6. AN ANALYSIS ON THE STATE-ACTION VALUE FUNCTION REPRESENTATION

In this section we demonstrate that the state-action value function of adversarially trained deep neural policies provides inaccurate estimates for the non-optimal actions, and learns overestimated state-action values. This confirms that the theoretically-motivated problems discussed in Section 3 do indeed occur in practice for deep neural policies. In particular, to evaluate the accuracy on non-optimal actions we use the methodology discussed in Section 4 of measuring the performance drop P i (p) that occurs when causing the deep neural policy to take the i-th best action in a p fraction of states. Our aim is to provide an analysis on how accurate the state-action value function is in representing values for both optimal and non-optimal actions for vanilla trained deep neural policies and state-of-the-art adversarially trained deep neural policies.

6.1. INACCURACY OF STATE-ACTION VALUES FOR NON-OPTIMAL ACTIONS

In Figure 1 we show the performance drop P 2 (p) as a function of the fraction of states p in which the action modification is applied for state-of-the-art adversarially trained deep neural policies and vanilla trained deep neural policies. In particular, the action modification is set for the second best action a 2 decided by the state-action value function Q(s, a). As we increase the fraction of states in which the action modification set to a 2 is applied, we observe a performance drop for both of the deep neural policies. However, we observe that the vanilla trained deep neural policies experience a lower performance drop with this modification. Especially in BankHeist we observe that the performance drop does not exceed 0.55 even when the action modification is applied for a large fraction of the visited states for the vanilla trained deep neural policies. This gap in the performance drop between the adversarially trained and vanilla trained deep neural policies indicates that the state-action value function learnt by vanilla trained deep neural policies has a better estimate for the non-optimal actions. As we measured the impact of a 2 modification on the policy performance, we further test a w = arg min a Q(s, a) modification (i.e. worst possible action in a given state modification) on the deep neural policy.
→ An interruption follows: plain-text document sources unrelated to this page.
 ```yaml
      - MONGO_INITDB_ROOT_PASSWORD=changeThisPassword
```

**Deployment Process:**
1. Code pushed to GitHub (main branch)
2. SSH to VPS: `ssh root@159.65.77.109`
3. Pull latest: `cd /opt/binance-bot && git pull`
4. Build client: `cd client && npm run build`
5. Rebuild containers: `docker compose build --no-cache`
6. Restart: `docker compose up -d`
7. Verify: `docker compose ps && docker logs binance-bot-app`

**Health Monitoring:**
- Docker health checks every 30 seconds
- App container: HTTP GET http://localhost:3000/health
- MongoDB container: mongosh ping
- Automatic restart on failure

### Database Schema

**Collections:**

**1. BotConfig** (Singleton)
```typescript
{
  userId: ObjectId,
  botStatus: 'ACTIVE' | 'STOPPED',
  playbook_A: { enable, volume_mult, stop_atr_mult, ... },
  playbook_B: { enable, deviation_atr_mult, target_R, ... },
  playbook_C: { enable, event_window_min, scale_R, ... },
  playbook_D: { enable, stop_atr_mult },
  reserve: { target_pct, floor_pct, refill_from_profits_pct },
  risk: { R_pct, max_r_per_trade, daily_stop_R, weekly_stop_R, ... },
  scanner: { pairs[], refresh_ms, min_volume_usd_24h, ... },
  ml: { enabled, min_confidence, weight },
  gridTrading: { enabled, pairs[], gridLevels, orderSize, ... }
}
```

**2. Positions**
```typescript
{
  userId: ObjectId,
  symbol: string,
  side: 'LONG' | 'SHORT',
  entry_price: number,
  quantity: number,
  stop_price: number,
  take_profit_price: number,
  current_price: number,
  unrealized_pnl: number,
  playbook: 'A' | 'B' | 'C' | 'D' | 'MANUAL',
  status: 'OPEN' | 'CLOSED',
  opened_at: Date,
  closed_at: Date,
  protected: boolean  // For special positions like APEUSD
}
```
Figure 2 shows that the performance drop P w (p) is higher in the vanilla trained deep neural policies compared to adversarially trained deep neural policies when the action modification is set to a w . This again further demonstrates that the state-action value function learnt by the vanilla trained deep neural policy has a more accurate representation over the non-optimal actions. We hypothesize that adversarial training places higher emphasis on ensuring that the highest ranked action (i.e. the action that maximizes the state-action value function in a given state) does not change under small p -norm bounded perturbations, rather than accurately computing the state-action value function as discussed in Section 3. Since historically Q-learning suffered from overestimation of Q-values, a method which places higher emphasis on the highest ranked action risks converging to a state-action value function with overestimated Q-values. We further demonstrate this in Section 6.2.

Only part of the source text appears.